Są to tak zwane ryby - śliniki, przezroczyste, bez łusek i ości. Automatyczna kamera wideo zaobserwowała je na wysokości wybrzeży Chile, w oceanicznym rowie Atacama, na głębokości 7500 metrów.

- Stworzenia te żyją w miejscu, w którym panuje tak ogromne ciśnienie, że nie wytrzymałyby go ryby z żadnego innego  gatunku - wyjaśnia kierujący zespołem badawczym biolog morski  Alan Jamieson z brytyjskiego Uniwersytetu w Newcastle.

Odkryte stworzenia nazwano prowizorycznie rybami ślinikami - różowymi, niebieskimi i purpurowymi. Ich długość waha się od 20 do 25 centymetrów. Pływają w wodzie o stałej temperaturze 2 st. C i "pod ekstremalnym ciśnieniem odpowiadającym naciskowi niemal 8000 kilogramów na paznokieć małego palca" - obrazowo wyjaśnia Alan Jamieson.
Ponieważ nie mają szkieletów czyli ości, najtwardszymi elementami w ich ciele są elementy ucha wewnętrznego oraz zęby.
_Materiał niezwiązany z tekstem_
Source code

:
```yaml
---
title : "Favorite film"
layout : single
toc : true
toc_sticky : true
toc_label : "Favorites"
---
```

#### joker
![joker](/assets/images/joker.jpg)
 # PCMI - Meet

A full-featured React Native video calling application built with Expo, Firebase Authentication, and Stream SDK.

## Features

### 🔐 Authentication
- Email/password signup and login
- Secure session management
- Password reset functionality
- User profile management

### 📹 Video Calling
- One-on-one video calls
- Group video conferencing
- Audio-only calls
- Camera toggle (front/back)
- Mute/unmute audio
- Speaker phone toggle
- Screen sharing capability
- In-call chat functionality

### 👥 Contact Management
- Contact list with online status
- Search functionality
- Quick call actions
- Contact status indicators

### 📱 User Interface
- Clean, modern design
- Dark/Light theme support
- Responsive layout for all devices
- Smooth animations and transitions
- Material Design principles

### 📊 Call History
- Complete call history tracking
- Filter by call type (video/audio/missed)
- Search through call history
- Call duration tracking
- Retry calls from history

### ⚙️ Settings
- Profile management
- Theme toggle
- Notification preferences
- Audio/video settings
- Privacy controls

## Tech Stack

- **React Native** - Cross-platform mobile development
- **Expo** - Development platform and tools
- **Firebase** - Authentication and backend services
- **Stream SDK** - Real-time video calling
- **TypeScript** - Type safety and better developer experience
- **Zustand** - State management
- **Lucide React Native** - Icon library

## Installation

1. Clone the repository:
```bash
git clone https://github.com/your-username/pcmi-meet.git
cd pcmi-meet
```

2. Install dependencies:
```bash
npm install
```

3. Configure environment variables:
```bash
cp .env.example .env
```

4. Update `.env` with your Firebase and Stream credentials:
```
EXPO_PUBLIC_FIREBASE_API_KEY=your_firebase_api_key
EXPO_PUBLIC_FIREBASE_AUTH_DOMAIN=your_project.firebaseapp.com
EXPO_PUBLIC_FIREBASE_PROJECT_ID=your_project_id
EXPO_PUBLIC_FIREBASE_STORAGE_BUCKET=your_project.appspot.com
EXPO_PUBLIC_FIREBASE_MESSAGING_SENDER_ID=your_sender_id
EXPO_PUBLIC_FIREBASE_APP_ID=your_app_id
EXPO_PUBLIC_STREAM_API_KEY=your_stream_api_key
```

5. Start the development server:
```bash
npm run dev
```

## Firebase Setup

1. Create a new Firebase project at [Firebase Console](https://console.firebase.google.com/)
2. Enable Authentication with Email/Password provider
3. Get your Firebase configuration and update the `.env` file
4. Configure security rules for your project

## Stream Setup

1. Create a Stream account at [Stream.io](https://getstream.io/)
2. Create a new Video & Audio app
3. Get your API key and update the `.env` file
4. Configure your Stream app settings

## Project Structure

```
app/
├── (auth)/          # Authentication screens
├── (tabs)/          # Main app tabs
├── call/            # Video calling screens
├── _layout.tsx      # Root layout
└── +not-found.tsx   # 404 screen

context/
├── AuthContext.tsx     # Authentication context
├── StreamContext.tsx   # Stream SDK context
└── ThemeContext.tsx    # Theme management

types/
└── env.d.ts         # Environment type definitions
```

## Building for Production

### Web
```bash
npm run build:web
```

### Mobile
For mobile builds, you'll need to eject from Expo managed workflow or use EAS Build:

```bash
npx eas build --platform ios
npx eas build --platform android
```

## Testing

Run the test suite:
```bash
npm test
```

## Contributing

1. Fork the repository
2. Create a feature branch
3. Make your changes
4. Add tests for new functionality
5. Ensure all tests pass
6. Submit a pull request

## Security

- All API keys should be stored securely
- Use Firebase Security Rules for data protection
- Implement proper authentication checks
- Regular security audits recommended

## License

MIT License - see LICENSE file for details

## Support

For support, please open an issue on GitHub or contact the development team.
- Ryby te składają się niemal w całości z galaretowatej masy, nie przeżyłyby, gdyby zabrakło tego ekstremalnego ciśnienia utrzymującego je w jednym kawałku. ich ciała są  bardzo wrażliwe, delikatne i "rozpływają się" natychmiast po wydobyciu ich na powierzchnie - wyjaśnia członek zespołu odkrywców Thomas Linley.

Dotychczas znanych jest około 300 odmian ryb śliników, przystosowanych do życia na dużych głębokościach w warunkach wysokiego ciśnienia.